*What the task asks*
Every line of the entries below from the one containing "text-align: right;" to the one containing "append(key);", both ends included, must be written out exactly. No other line belongs in the answer.
(Beginning of Material to process)
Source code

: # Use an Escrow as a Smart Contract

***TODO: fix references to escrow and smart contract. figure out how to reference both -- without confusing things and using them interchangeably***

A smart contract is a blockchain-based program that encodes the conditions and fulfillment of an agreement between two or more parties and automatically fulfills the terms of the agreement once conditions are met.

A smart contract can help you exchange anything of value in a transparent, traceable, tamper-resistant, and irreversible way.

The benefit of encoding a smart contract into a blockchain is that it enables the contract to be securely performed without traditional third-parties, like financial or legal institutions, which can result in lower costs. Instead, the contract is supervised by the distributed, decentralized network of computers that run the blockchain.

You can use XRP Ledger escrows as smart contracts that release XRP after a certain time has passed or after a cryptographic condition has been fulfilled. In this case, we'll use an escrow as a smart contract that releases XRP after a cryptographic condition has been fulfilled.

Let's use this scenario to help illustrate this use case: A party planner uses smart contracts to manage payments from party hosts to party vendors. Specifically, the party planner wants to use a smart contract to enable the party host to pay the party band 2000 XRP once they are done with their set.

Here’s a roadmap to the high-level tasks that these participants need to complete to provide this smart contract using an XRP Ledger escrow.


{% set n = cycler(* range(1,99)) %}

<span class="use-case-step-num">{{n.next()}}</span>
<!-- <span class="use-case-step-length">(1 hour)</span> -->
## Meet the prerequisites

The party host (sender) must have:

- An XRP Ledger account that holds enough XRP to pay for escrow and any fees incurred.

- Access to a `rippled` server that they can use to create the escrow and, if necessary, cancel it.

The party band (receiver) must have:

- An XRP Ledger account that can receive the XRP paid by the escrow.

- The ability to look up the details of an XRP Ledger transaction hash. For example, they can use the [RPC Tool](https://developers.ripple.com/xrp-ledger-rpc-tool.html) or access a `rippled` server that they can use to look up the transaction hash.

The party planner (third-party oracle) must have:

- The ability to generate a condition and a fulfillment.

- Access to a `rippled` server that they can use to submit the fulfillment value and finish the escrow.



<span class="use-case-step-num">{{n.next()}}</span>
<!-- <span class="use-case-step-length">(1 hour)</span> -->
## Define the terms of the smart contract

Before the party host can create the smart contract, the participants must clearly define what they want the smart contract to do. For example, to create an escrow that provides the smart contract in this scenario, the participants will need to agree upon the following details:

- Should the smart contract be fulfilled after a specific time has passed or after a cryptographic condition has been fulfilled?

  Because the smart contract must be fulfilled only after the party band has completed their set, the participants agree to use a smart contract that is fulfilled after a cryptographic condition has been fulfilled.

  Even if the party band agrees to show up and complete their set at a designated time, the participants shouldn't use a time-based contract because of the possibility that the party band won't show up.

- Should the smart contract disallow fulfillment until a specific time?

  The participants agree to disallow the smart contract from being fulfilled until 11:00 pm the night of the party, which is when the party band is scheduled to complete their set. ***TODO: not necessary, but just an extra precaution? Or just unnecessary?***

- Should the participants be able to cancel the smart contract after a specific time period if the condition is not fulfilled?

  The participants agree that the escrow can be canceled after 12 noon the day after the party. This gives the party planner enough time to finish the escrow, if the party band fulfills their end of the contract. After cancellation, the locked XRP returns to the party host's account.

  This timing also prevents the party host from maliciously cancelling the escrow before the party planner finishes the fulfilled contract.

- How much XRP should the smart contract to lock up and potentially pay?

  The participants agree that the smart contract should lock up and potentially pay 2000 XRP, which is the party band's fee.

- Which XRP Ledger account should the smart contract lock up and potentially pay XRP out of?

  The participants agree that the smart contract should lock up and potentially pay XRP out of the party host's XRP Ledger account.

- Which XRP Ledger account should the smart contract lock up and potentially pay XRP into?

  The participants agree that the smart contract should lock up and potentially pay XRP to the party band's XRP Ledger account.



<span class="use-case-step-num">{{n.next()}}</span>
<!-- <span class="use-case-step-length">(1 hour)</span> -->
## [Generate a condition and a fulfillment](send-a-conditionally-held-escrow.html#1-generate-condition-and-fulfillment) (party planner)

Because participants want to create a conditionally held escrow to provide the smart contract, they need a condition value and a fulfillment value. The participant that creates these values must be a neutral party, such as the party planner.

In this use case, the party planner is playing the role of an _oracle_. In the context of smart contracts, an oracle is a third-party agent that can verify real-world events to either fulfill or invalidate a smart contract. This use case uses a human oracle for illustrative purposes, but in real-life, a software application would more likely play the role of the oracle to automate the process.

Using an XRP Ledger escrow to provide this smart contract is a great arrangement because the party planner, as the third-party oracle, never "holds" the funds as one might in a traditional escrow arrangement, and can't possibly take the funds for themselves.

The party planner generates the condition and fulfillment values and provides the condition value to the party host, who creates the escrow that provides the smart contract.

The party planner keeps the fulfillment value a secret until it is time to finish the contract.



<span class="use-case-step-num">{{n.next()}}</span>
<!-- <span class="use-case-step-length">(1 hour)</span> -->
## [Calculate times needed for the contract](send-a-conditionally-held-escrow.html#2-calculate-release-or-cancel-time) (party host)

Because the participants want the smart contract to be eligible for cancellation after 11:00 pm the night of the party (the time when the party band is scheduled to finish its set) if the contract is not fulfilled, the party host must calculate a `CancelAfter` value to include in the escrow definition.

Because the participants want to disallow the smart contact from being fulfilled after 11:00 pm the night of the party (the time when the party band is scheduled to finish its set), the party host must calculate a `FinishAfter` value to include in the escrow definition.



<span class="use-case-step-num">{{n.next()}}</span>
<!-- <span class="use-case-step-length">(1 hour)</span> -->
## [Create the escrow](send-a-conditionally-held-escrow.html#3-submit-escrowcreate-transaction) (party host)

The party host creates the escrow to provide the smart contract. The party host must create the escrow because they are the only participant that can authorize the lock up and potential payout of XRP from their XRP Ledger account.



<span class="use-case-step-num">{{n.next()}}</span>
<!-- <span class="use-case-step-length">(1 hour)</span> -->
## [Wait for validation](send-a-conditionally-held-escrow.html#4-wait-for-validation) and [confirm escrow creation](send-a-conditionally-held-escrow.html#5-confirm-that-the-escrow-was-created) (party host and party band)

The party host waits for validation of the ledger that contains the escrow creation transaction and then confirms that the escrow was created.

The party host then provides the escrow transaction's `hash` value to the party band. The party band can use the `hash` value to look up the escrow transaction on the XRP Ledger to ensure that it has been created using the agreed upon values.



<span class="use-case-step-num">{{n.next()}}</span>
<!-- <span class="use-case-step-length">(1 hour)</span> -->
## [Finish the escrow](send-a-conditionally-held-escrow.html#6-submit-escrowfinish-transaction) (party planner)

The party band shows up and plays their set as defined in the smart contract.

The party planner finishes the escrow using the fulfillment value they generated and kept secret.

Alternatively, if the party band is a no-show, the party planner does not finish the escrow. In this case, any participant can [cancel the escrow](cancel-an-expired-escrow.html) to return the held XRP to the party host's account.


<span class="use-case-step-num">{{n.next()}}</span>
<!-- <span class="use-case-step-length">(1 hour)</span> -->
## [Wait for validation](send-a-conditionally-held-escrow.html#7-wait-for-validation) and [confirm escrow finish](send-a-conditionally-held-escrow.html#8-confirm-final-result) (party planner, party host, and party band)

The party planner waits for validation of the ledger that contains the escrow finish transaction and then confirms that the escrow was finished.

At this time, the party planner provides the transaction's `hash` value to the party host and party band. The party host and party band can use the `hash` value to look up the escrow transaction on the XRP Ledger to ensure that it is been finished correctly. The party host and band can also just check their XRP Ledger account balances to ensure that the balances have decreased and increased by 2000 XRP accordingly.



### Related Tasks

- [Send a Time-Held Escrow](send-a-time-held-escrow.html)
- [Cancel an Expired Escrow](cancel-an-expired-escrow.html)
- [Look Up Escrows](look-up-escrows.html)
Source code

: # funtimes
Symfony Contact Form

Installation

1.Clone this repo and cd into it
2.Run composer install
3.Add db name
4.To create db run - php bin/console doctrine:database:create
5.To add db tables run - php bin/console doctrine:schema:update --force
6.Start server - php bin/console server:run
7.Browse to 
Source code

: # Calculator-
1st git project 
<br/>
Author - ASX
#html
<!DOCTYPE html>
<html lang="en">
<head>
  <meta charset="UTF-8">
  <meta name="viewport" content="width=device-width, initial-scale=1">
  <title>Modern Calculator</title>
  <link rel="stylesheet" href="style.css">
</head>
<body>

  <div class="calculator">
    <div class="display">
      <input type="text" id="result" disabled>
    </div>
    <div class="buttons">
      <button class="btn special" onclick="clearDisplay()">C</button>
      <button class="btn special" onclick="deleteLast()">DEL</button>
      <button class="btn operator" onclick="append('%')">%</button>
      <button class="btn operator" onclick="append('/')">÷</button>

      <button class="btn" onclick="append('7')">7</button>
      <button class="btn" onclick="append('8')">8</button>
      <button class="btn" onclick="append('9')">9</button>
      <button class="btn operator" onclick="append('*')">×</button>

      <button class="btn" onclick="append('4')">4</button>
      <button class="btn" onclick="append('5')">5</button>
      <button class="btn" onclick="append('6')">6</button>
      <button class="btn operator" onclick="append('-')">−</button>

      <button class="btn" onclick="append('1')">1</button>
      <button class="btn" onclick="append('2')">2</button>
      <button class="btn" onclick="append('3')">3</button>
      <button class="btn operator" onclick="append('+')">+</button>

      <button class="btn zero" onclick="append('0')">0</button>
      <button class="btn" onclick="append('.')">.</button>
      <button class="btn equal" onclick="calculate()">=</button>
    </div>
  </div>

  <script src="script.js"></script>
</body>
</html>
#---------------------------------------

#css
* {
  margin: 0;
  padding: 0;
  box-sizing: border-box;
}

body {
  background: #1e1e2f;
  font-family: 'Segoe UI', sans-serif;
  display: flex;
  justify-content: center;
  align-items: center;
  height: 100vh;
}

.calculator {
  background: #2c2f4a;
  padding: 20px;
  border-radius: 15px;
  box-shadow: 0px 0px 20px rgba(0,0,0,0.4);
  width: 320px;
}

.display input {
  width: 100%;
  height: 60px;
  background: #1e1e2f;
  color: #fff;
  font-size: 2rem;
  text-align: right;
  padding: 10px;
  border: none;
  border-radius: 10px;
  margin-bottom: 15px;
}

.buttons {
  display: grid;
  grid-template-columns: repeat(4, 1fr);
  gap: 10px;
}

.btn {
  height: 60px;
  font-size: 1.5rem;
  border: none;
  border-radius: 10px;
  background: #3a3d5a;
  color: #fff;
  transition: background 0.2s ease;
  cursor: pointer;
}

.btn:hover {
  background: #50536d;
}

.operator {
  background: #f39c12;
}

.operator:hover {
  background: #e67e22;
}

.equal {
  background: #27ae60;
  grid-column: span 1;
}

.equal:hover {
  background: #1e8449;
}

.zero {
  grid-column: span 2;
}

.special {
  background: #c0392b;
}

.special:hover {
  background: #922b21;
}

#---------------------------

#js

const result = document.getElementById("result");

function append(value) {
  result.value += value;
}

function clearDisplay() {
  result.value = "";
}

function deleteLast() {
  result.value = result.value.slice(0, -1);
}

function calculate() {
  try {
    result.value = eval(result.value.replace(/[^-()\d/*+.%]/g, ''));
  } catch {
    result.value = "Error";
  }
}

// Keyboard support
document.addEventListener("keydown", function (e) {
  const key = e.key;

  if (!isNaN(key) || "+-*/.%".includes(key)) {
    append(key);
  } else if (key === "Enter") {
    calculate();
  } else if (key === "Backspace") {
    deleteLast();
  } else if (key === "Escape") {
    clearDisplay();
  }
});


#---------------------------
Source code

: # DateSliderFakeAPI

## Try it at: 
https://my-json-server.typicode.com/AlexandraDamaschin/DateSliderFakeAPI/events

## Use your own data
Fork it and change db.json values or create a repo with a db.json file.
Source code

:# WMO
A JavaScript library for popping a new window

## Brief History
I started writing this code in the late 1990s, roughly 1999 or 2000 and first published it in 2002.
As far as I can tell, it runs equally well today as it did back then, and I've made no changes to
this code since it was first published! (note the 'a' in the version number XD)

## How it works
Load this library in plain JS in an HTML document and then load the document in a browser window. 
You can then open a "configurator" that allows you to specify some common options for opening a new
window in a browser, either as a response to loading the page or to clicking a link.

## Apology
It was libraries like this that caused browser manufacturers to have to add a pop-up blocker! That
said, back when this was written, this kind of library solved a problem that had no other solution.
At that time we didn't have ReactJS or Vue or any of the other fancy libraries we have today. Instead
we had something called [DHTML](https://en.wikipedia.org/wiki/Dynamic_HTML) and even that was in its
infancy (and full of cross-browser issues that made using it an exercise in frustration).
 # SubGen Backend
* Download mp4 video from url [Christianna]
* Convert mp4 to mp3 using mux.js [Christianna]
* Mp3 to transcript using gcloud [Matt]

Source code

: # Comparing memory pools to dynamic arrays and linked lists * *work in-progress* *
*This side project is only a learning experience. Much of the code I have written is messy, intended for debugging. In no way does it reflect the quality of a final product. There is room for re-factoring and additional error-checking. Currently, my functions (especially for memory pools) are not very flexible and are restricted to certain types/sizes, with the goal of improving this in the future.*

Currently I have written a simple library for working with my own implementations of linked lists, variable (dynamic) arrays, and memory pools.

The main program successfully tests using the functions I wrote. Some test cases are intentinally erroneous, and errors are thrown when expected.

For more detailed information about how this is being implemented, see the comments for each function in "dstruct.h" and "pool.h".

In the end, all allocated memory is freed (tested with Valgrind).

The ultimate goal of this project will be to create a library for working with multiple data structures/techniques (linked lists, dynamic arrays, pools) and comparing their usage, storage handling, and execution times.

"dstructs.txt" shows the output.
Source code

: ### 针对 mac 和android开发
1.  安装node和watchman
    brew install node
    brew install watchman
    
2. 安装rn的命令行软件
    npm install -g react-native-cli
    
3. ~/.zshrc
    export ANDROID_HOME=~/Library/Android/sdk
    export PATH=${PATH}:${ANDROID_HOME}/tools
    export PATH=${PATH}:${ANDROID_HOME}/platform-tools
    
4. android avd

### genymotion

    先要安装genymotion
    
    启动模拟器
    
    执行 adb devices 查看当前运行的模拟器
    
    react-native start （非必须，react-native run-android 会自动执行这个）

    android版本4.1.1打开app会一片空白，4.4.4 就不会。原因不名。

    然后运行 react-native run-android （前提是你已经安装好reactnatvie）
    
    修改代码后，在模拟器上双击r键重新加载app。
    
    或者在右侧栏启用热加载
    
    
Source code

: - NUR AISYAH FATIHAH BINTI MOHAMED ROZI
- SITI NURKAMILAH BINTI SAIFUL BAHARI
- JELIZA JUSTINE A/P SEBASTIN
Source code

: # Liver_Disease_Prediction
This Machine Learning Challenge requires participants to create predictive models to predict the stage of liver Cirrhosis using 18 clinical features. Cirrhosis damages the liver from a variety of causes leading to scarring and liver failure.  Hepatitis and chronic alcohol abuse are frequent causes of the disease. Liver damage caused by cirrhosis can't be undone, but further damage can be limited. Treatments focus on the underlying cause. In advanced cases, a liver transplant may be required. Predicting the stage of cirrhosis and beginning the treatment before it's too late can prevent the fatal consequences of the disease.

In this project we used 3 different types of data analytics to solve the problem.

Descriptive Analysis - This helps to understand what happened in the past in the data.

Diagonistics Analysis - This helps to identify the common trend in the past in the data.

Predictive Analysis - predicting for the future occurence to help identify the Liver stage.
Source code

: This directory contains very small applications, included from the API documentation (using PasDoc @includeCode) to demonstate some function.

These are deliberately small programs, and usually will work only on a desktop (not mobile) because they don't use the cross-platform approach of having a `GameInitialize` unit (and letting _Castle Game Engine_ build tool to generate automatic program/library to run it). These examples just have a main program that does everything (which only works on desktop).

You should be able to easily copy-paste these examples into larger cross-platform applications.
(End of Material to process)
*Answer box*
  text-align: right;
  padding: 10px;
  border: none;
  border-radius: 10px;
  margin-bottom: 15px;
}

.buttons {
  display: grid;
  grid-template-columns: repeat(4, 1fr);
  gap: 10px;
}

.btn {
  height: 60px;
  font-size: 1.5rem;
  border: none;
  border-radius: 10px;
  background: #3a3d5a;
  color: #fff;
  transition: background 0.2s ease;
  cursor: pointer;
}

.btn:hover {
  background: #50536d;
}

.operator {
  background: #f39c12;
}

.operator:hover {
  background: #e67e22;
}

.equal {
  background: #27ae60;
  grid-column: span 1;
}

.equal:hover {
  background: #1e8449;
}

.zero {
  grid-column: span 2;
}

.special {
  background: #c0392b;
}

.special:hover {
  background: #922b21;
}

#---------------------------

#js

const result = document.getElementById("result");

function append(value) {
  result.value += value;
}

function clearDisplay() {
  result.value = "";
}

function deleteLast() {
  result.value = result.value.slice(0, -1);
}

function calculate() {
  try {
    result.value = eval(result.value.replace(/[^-()\d/*+.%]/g, ''));
  } catch {
    result.value = "Error";
  }
}

// Keyboard support
document.addEventListener("keydown", function (e) {
  const key = e.key;

  if (!isNaN(key) || "+-*/.%".includes(key)) {
    append(key);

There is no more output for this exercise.